# DATASET EXCERPTS:
☆ ☆ ☆
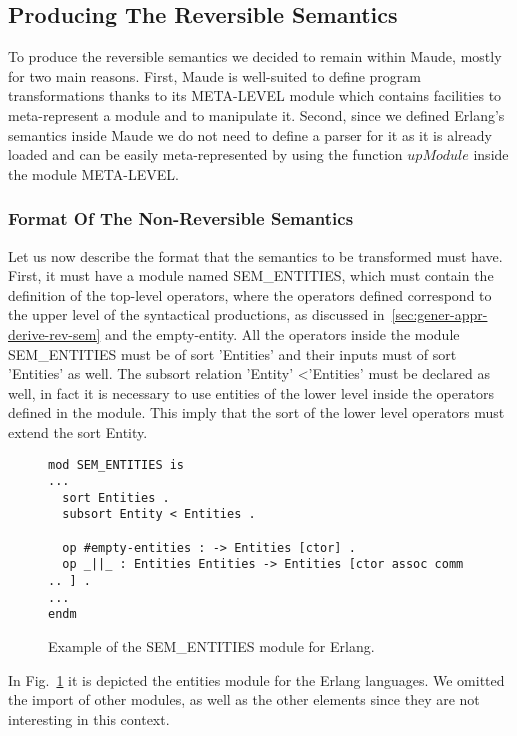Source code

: \documentclass{article}[12pt,a4paper]
\theoremstyle{definition}
\begin{document}
\subsection{Producing The Reversible Semantics}

To produce the reversible semantics we decided to remain within Maude, mostly
for two main reasons. First, Maude is well-suited to define program transformations
thanks to its META-LEVEL module which contains facilities to meta-represent a
module and to manipulate it. Second, since we defined Erlang's semantics inside
Maude we do not need to define a parser for it as it is already loaded and can
be easily meta-represented by using the function $upModule$ inside the module
META-LEVEL.

\subsubsection{Format Of The Non-Reversible Semantics}
Let us now describe the format that the semantics to be transformed must have.
First, it must have a module named SEM_ENTITIES, which must contain the definition
of the top-level operators, where the operators defined correspond to the upper level
of the syntactical productions, as discussed
in~\ref{sec:gener-appr-derive-rev-sem} and the empty-entity.
All the operators inside the module SEM_ENTITIES must be of sort
'Entities' and their inputs must of sort 'Entities' as well. The subsort
relation 'Entity' \textless 'Entities' must be declared as well, in fact it is necessary
to use entities of the lower level inside the operators defined in the module.
This imply that the sort of the lower level operators must extend the sort
Entity.

\begin{figure}[t]
\begin{Verbatim}
mod SEM_ENTITIES is 
...
  sort Entities .
  subsort Entity < Entities .

  op #empty-entities : -> Entities [ctor] .
  op _||_ : Entities Entities -> Entities [ctor assoc comm .. ] .
...
endm
\end{Verbatim}
  \label{fig:sem-entities}
  \caption{Example of the SEM_ENTITIES module for Erlang.}
\end{figure}

In Fig.~\ref{fig:sem-entities} it is depicted the entities module for the Erlang
languages. We omitted the import of other modules, as well as the other elements
since they are not interesting in this context.
\end{document}
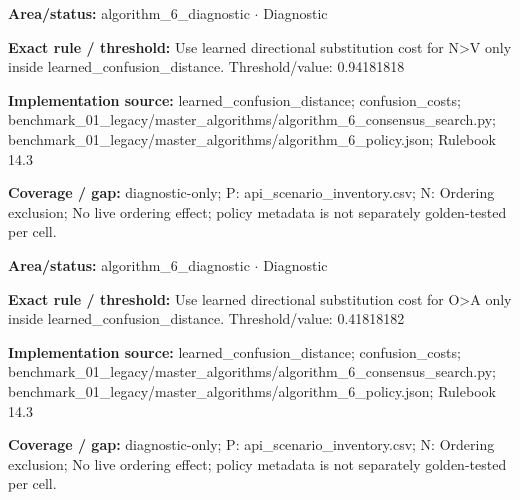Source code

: \begin{tcolorbox}[enhanced,breakable,colback=white,colframe=Muted!45,boxrule=0.45pt,arc=1.5pt,left=6pt,right=6pt,top=5pt,bottom=5pt,title={\texttt{A6-LEARNED-SUBSTITUTION-N-V}},title after break={\texttt{A6-LEARNED-SUBSTITUTION-N-V}\ (continued)},fonttitle=\headingfont\bfseries\color{Navy},coltitle=Navy]
\textbf{Area/status:} algorithm\_\allowbreak{}6\_\allowbreak{}diagnostic $\boldsymbol{\cdot}$ Diagnostic\par
\smallskip
\textbf{Exact rule / threshold:} Use learned directional substitution cost for N>V only inside learned\_\allowbreak{}confusion\_\allowbreak{}distance. Threshold/\allowbreak{}value: 0.94181818\par
\smallskip
\textbf{Implementation source:} learned\_\allowbreak{}confusion\_\allowbreak{}distance; confusion\_\allowbreak{}costs; benchmark\_\allowbreak{}01\_\allowbreak{}legacy/\allowbreak{}master\_\allowbreak{}algorithms/\allowbreak{}algorithm\_\allowbreak{}6\_\allowbreak{}consensus\_\allowbreak{}search.py; benchmark\_\allowbreak{}01\_\allowbreak{}legacy/\allowbreak{}master\_\allowbreak{}algorithms/\allowbreak{}algorithm\_\allowbreak{}6\_\allowbreak{}policy.json; Rulebook 14.3\par
\smallskip
\textbf{Coverage / gap:} diagnostic-only; P: api\_\allowbreak{}scenario\_\allowbreak{}inventory.csv; N: Ordering exclusion; No live ordering effect; policy metadata is not separately golden-tested per cell.
\end{tcolorbox}
\begin{tcolorbox}[enhanced,breakable,colback=white,colframe=Muted!45,boxrule=0.45pt,arc=1.5pt,left=6pt,right=6pt,top=5pt,bottom=5pt,title={\texttt{A6-LEARNED-SUBSTITUTION-O-A}},title after break={\texttt{A6-LEARNED-SUBSTITUTION-O-A}\ (continued)},fonttitle=\headingfont\bfseries\color{Navy},coltitle=Navy]
\textbf{Area/status:} algorithm\_\allowbreak{}6\_\allowbreak{}diagnostic $\boldsymbol{\cdot}$ Diagnostic\par
\smallskip
\textbf{Exact rule / threshold:} Use learned directional substitution cost for O>A only inside learned\_\allowbreak{}confusion\_\allowbreak{}distance. Threshold/\allowbreak{}value: 0.41818182\par
\smallskip
\textbf{Implementation source:} learned\_\allowbreak{}confusion\_\allowbreak{}distance; confusion\_\allowbreak{}costs; benchmark\_\allowbreak{}01\_\allowbreak{}legacy/\allowbreak{}master\_\allowbreak{}algorithms/\allowbreak{}algorithm\_\allowbreak{}6\_\allowbreak{}consensus\_\allowbreak{}search.py; benchmark\_\allowbreak{}01\_\allowbreak{}legacy/\allowbreak{}master\_\allowbreak{}algorithms/\allowbreak{}algorithm\_\allowbreak{}6\_\allowbreak{}policy.json; Rulebook 14.3\par
\smallskip
\textbf{Coverage / gap:} diagnostic-only; P: api\_\allowbreak{}scenario\_\allowbreak{}inventory.csv; N: Ordering exclusion; No live ordering effect; policy metadata is not separately golden-tested per cell.
\end{tcolorbox}
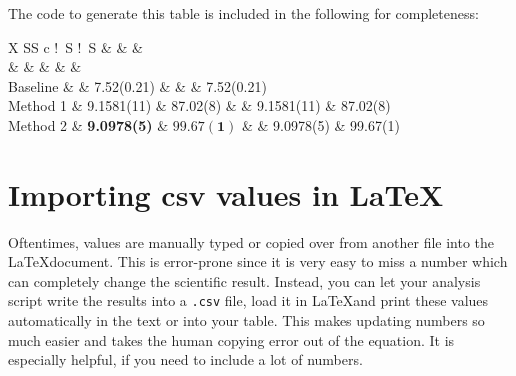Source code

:\documentclass{article}
\begin{document}
The code to generate this table is included in the following for completeness:
\begin{latexcode}
    \usepackage{amssymb, amsmath}
    \usepackage{tabularx}
    \usepackage{booktabs} %
    \usepackage{siunitx} %
    \usepackage{xcolor} %

    \begin{table}[ht]
    \caption{Bold text vs. cell coloring.}
    \label{table:bold_vs_cell_color}
    \centering
    \begin{tabularx}{\linewidth}{
        X
        SS
        c
        !{\color{white}\ }S %
        !{\color{white}\ }S
    }
        \toprule
        & 
             &
            & 
             \\

        &  & 
             & 
            & 
             & 
             \\
        \midrule
        Baseline &
            \textemdash &
            7.52(0.21) &
            &
            \textemdash &
            7.52(0.21) \\ \addlinespace[.25em]
        Method 1 & 
            9.1581(11) & 
            87.02(8) & 
            &
            9.1581(11) & 
            87.02(8) \\ \addlinespace[.25em]
        Method 2 & 
            \textbf{9.0978(5)} & %
            $\mathbf{99.67(1)}$ & %
            & 
             9.0978(5) & 
             99.67(1) \\
        \bottomrule
    \end{tabularx}
\end{table}
\end{latexcode}


\section{Importing csv values in \LaTeX}
Oftentimes, values are manually typed or copied over from another file into the \LaTeX document.
This is error-prone since it is very easy to miss a number which can completely change the scientific result.
Instead, you can let your analysis script write the results into a \verb|.csv| file, load it in \LaTeX and print these values automatically in the text or into your table.
This makes updating numbers so much easier and takes the human copying error out of the equation.
It is especially helpful, if you need to include a lot of numbers.
\end{document}
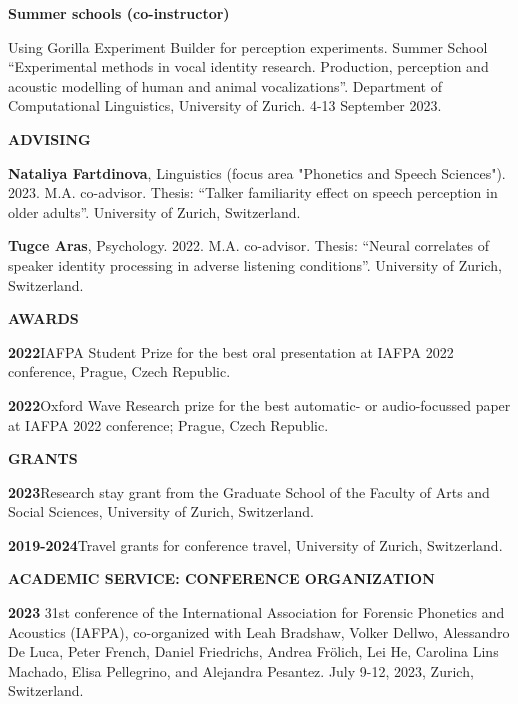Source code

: \documentclass[11pt]{article}
\newcommand{\hangpara}{
 \setlength{\parindent}{0in} %
 \hangindent=0.42in %
}
\begin{document}
\begin{flushleft}
{\bf Summer schools (co-instructor)}
\end{flushleft}
\hangpara Using Gorilla Experiment Builder for perception experiments. Summer School “Experimental methods in vocal identity research. Production, perception and acoustic modelling of human and animal vocalizations”. Department of Computational Linguistics, University of Zurich. 4-13 September 2023.




\vskip 20pt
\begin{flushleft}
{\bf ADVISING}
\end{flushleft}
\hangpara \textbf{Nataliya Fartdinova}, Linguistics (focus area "Phonetics and Speech Sciences"). 2023. M.A. co-advisor. Thesis: “Talker familiarity effect on speech perception in older adults”. University of Zurich, Switzerland.
\vskip 6pt
\hangpara \textbf{Tugce Aras}, Psychology. 2022. M.A. co-advisor. Thesis: “Neural correlates of speaker identity processing in adverse listening conditions”. University of Zurich, Switzerland.




\vskip 20pt
\begin{flushleft}
{\bf AWARDS}
\end{flushleft}
\hangpara
{\bf 2022}\hspace{1ex}IAFPA Student Prize for the best oral presentation at IAFPA 2022 conference, Prague, Czech Republic.
\vskip 6pt
\hangpara
{\bf 2022}\hspace{1ex}Oxford Wave Research prize for the best automatic- or audio-focussed paper at IAFPA 2022 conference; Prague, Czech Republic. %




\vskip 20pt
\begin{flushleft}
{\bf GRANTS}
\end{flushleft}
\hangpara
{\bf 2023}\hspace{1ex}Research stay grant from the Graduate School of the Faculty of Arts and Social Sciences, University of Zurich, Switzerland. %
\vskip 6pt
\hangpara
{\bf 2019-2024}\hspace{1ex}Travel grants for conference travel, University of Zurich, Switzerland. %




\vskip 20pt
\begin{flushleft}
{\bf ACADEMIC SERVICE: CONFERENCE ORGANIZATION}
\end{flushleft}
\hangpara
{\bf 2023}\hspace{1ex} 31st conference of the International Association for Forensic Phonetics and Acoustics (IAFPA), co-organized with Leah Bradshaw, Volker Dellwo, Alessandro De Luca, Peter French, Daniel Friedrichs, Andrea Frölich, Lei He, Carolina Lins Machado, Elisa Pellegrino, and Alejandra Pesantez. July 9-12, 2023, Zurich, Switzerland.
\end{document}
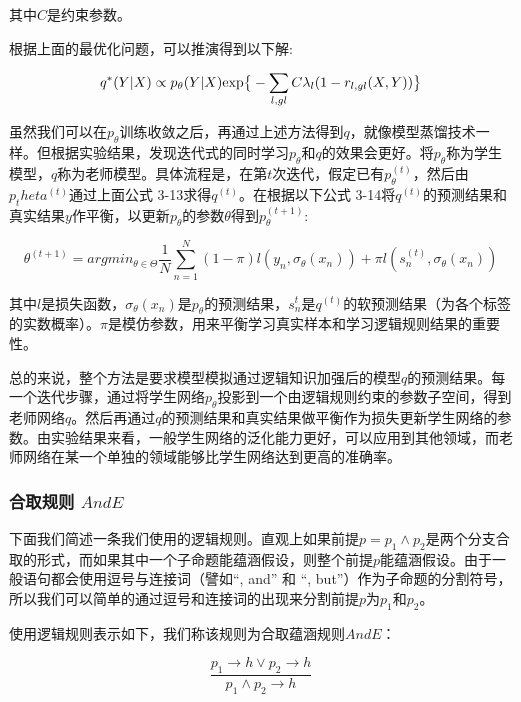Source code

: \documentclass[UTF8,11pt,a4paper,nofonts]{ctexart}
\numberwithin{equation}{section}
\begin{document}
其中$C$是约束参数。

根据上面的最优化问题，可以推演得到以下解\cite{Hu2016HarnessingDN}:

\begin{equation}
q^*(Y|X) \propto p_\theta(Y|X) \text{exp} \big{\{} -\sum_{l,gl}C\lambda_l(1-r_{l,gl}(X,Y)) \big{\}}
\end{equation}

虽然我们可以在$p_\theta$训练收敛之后，再通过上述方法得到$q$，就像模型蒸馏技术\cite{Hinton2015DistillingTK, LopezPaz2015UnifyingDA}一样。但根据实验结果，发现迭代式的同时学习$p_\theta$和$q$的效果会更好。\cite{Hu2016HarnessingDN}将$p_\theta$称为学生模型，$q$称为老师模型。具体流程是，在第$t$次迭代，假定已有$p_\theta^{(t)}$，然后由$p_theta^{(t)}$通过上面公式 3-13求得$q^{(t)}$。在根据以下公式 3-14将$q^{(t)}$的预测结果和真实结果$y$作平衡，以更新$p_\theta$的参数$\theta$得到$p_\theta^{(t+1)}$:

\begin{equation}
\theta^{(t+1)} = argmin_{\theta\in \Theta} \frac{1}{N}\sum^N_{n=1}(1-\pi)l(y_n,\sigma_\theta(x_n)) + \pi l(s^{(t)}_n,\sigma_\theta(x_n)) 
\end{equation}

其中$l$是损失函数，$\sigma_\theta(x_n)$是$p_\theta$的预测结果，$s_n^{t}$是$q^{(t)}$的软预测结果（为各个标签的实数概率）。$\pi$是模仿参数，用来平衡学习真实样本和学习逻辑规则结果的重要性。

总的来说，整个方法是要求模型模拟通过逻辑知识加强后的模型$q$的预测结果。每一个迭代步骤，通过将学生网络$p_\theta$投影到一个由逻辑规则约束的参数子空间，得到老师网络$q$。然后再通过$q$的预测结果和真实结果做平衡作为损失更新学生网络的参数。由实验结果来看，一般学生网络的泛化能力更好，可以应用到其他领域，而老师网络在某一个单独的领域能够比学生网络达到更高的准确率。

\subsubsection{合取规则 $AndE$}

下面我们简述一条我们使用的逻辑规则。直观上如果前提$p=p_1 \land p_2$是两个分支合取的形式，而如果其中一个子命题能蕴涵假设，则整个前提$p$能蕴涵假设。由于一般语句都会使用逗号与连接词（譬如“, and” 和 “, but”）作为子命题的分割符号，所以我们可以简单的通过逗号和连接词的出现来分割前提$p$为$p_1$和$p_2$。

使用逻辑规则表示如下，我们称该规则为合取蕴涵规则$AndE$：

\begin{equation}
\frac{p_1 \to h \vee p_2 \to h}{p_1 \land p_2 \to h}
\end{equation}
\end{document}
☆ ☆ ☆
# WORK REQUEST:
Return every line in the records that includes the string "Switzerland".

# RESPONSE TO THE EXERCISE:
\hangpara \textbf{Nataliya Fartdinova}, Linguistics (focus area "Phonetics and Speech Sciences"). 2023. M.A. co-advisor. Thesis: “Talker familiarity effect on speech perception in older adults”. University of Zurich, Switzerland.
\hangpara \textbf{Tugce Aras}, Psychology. 2022. M.A. co-advisor. Thesis: “Neural correlates of speaker identity processing in adverse listening conditions”. University of Zurich, Switzerland.
{\bf 2023}\hspace{1ex}Research stay grant from the Graduate School of the Faculty of Arts and Social Sciences, University of Zurich, Switzerland. %
{\bf 2019-2024}\hspace{1ex}Travel grants for conference travel, University of Zurich, Switzerland. %
{\bf 2023}\hspace{1ex} 31st conference of the International Association for Forensic Phonetics and Acoustics (IAFPA), co-organized with Leah Bradshaw, Volker Dellwo, Alessandro De Luca, Peter French, Daniel Friedrichs, Andrea Frölich, Lei He, Carolina Lins Machado, Elisa Pellegrino, and Alejandra Pesantez. July 9-12, 2023, Zurich, Switzerland.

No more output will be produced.